Ridgewood NJ, Curious about the New Jersey’s role in the abolitionist movement and how the trail of safe houses and routes ferrying slaves from the southern states to freedom in the north worked? Alvin Corbett will provide an overview of this extensive network that eventually became known as the “Underground Railroad.”

Alvin Q. Corbett, who was born and raised in Wilson, North Carolina, is a historian, educator and lecturer. Corbett holds a bachelor’s degree from North Carolina A&T State University and a master’s from Stevens Institute of Technology.
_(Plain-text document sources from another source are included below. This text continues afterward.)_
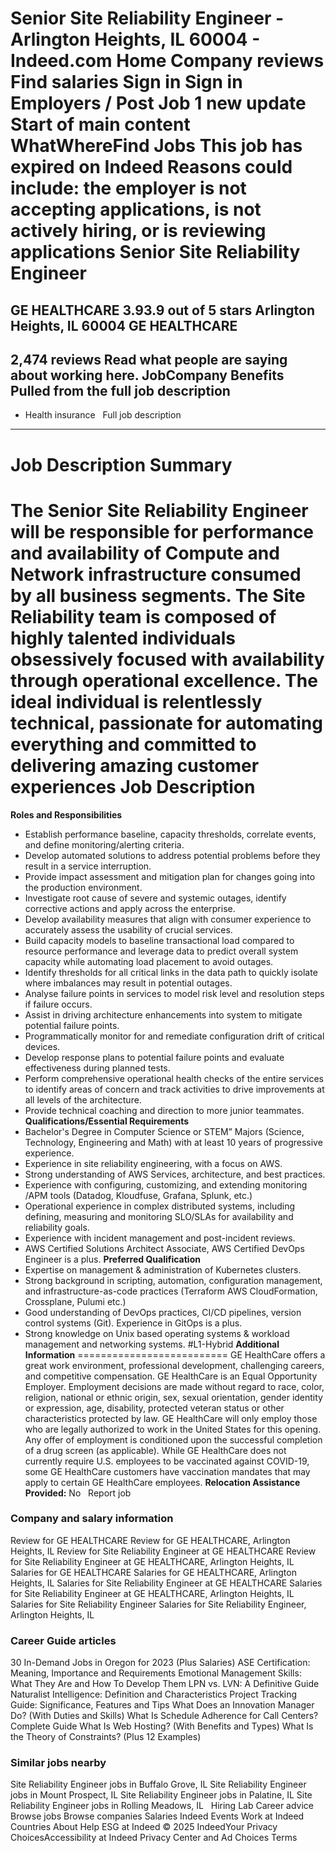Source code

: Senior Site Reliability Engineer - Arlington Heights, IL 60004 - Indeed.com
Home
Company reviews
Find salaries
Sign in
Sign in
Employers / Post Job
1 new update
Start of main content
WhatWhereFind Jobs
This job has expired on Indeed
Reasons could include: the employer is not accepting applications, is not actively hiring, or is reviewing applications
Senior Site Reliability Engineer
================================
GE HEALTHCARE
3.93.9 out of 5 stars
Arlington Heights, IL 60004
GE HEALTHCARE
-------------
2,474 reviews
Read what people are saying about working here.
JobCompany
Benefits Pulled from the full job description
---------------------------------------------
* Health insurance
&nbsp;
Full job description
--------------------
**Job Description Summary**
===========================
The Senior Site Reliability Engineer will be responsible for performance and availability of Compute and Network infrastructure consumed by all business segments. The Site Reliability team is composed of highly talented individuals obsessively focused with availability through operational excellence. The ideal individual is relentlessly technical, passionate for automating everything and committed to delivering amazing customer experiences
**Job Description**
===================
**Roles and Responsibilities**
* Establish performance baseline, capacity thresholds, correlate events, and define monitoring/alerting criteria.
* Develop automated solutions to address potential problems before they result in a service interruption.
* Provide impact assessment and mitigation plan for changes going into the production environment.
* Investigate root cause of severe and systemic outages, identify corrective actions and apply across the enterprise.
* Develop availability measures that align with consumer experience to accurately assess the usability of crucial services.
* Build capacity models to baseline transactional load compared to resource performance and leverage data to predict overall system capacity while automating load placement to avoid outages.
* Identify thresholds for all critical links in the data path to quickly isolate where imbalances may result in potential outages.
* Analyse failure points in services to model risk level and resolution steps if failure occurs.
* Assist in driving architecture enhancements into system to mitigate potential failure points.
* Programmatically monitor for and remediate configuration drift of critical devices.
* Develop response plans to potential failure points and evaluate effectiveness during planned tests.
* Perform comprehensive operational health checks of the entire services to identify areas of concern and track activities to drive improvements at all levels of the architecture.
* Provide technical coaching and direction to more junior teammates.
**Qualifications/Essential Requirements**
* Bachelor's Degree in Computer Science or STEM” Majors (Science, Technology, Engineering and Math) with at least 10 years of progressive experience.
* Experience in site reliability engineering, with a focus on AWS.
* Strong understanding of AWS Services, architecture, and best practices.
* Experience with configuring, customizing, and extending monitoring /APM tools (Datadog, Kloudfuse, Grafana, Splunk, etc.)
* Operational experience in complex distributed systems, including defining, measuring and monitoring SLO/SLAs for availability and reliability goals.
* Experience with incident management and post-incident reviews.
* AWS Certified Solutions Architect Associate, AWS Certified DevOps Engineer is a plus.
**Preferred Qualification**
* Expertise on management & administration of Kubernetes clusters.
* Strong background in scripting, automation, configuration management, and infrastructure-as-code practices (Terraform AWS CloudFormation, Crossplane, Pulumi etc.)
* Good understanding of DevOps practices, CI/CD pipelines, version control systems (Git). Experience in GitOps is a plus.
* Strong knowledge on Unix based operating systems & workload management and networking systems.
#L1-Hybrid
**Additional Information**
==========================
GE HealthCare offers a great work environment, professional development, challenging careers, and competitive compensation. GE HealthCare is an Equal Opportunity Employer. Employment decisions are made without regard to race, color, religion, national or ethnic origin, sex, sexual orientation, gender identity or expression, age, disability, protected veteran status or other characteristics protected by law.
GE HealthCare will only employ those who are legally authorized to work in the United States for this opening. Any offer of employment is conditioned upon the successful completion of a drug screen (as applicable).
While GE HealthCare does not currently require U.S. employees to be vaccinated against COVID-19, some GE HealthCare customers have vaccination mandates that may apply to certain GE HealthCare employees.
**Relocation Assistance Provided:** No
&nbsp;
Report job
### Company and salary information
Review for GE HEALTHCARE
Review for GE HEALTHCARE, Arlington Heights, IL
Review for Site Reliability Engineer at GE HEALTHCARE
Review for Site Reliability Engineer at GE HEALTHCARE, Arlington Heights, IL
Salaries for GE HEALTHCARE
Salaries for GE HEALTHCARE, Arlington Heights, IL
Salaries for Site Reliability Engineer at GE HEALTHCARE
Salaries for Site Reliability Engineer at GE HEALTHCARE, Arlington Heights, IL
Salaries for Site Reliability Engineer
Salaries for Site Reliability Engineer, Arlington Heights, IL
&nbsp;
### Career Guide articles
30 In-Demand Jobs in Oregon for 2023 (Plus Salaries)
ASE Certification: Meaning, Importance and Requirements
Emotional Management Skills: What They Are and How To Develop Them
LPN vs. LVN: A Definitive Guide
Naturalist Intelligence: Definition and Characteristics
Project Tracking Guide: Significance, Features and Tips
What Does an Innovation Manager Do? (With Duties and Skills)
What Is Schedule Adherence for Call Centers? Complete Guide
What Is Web Hosting? (With Benefits and Types)
What Is the Theory of Constraints? (Plus 12 Examples)
&nbsp;
### Similar jobs nearby
Site Reliability Engineer jobs in Buffalo Grove, IL
Site Reliability Engineer jobs in Mount Prospect, IL
Site Reliability Engineer jobs in Palatine, IL
Site Reliability Engineer jobs in Rolling Meadows, IL
&nbsp;
Hiring Lab Career advice Browse jobs Browse companies Salaries Indeed Events Work at Indeed Countries About Help ESG at Indeed
© 2025 IndeedYour Privacy ChoicesAccessibility at Indeed Privacy Center and Ad Choices Terms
He served as Vice President of Board of Directors for the Underground Railroad Museum of Burlington County, NJ (2014-2017); has been invited to be a visiting scholar at New Jersey’s Rutgers University; is an active member of the Salem and Camden County, NJ Historical Societies; and is a friend of the Peter Mott Underground Railroad Museum of Lawnside, NJ. Corbett also served as Assistant Curator for the Mattye Reed African-American Heritage Museum on the campus of North Carolina Agricultural & Technical (A&T) State University in Greensboro, NC. In 1984, Corbett became one of the first museum digital archivist in the country.

Free and open to the public—all are welcome!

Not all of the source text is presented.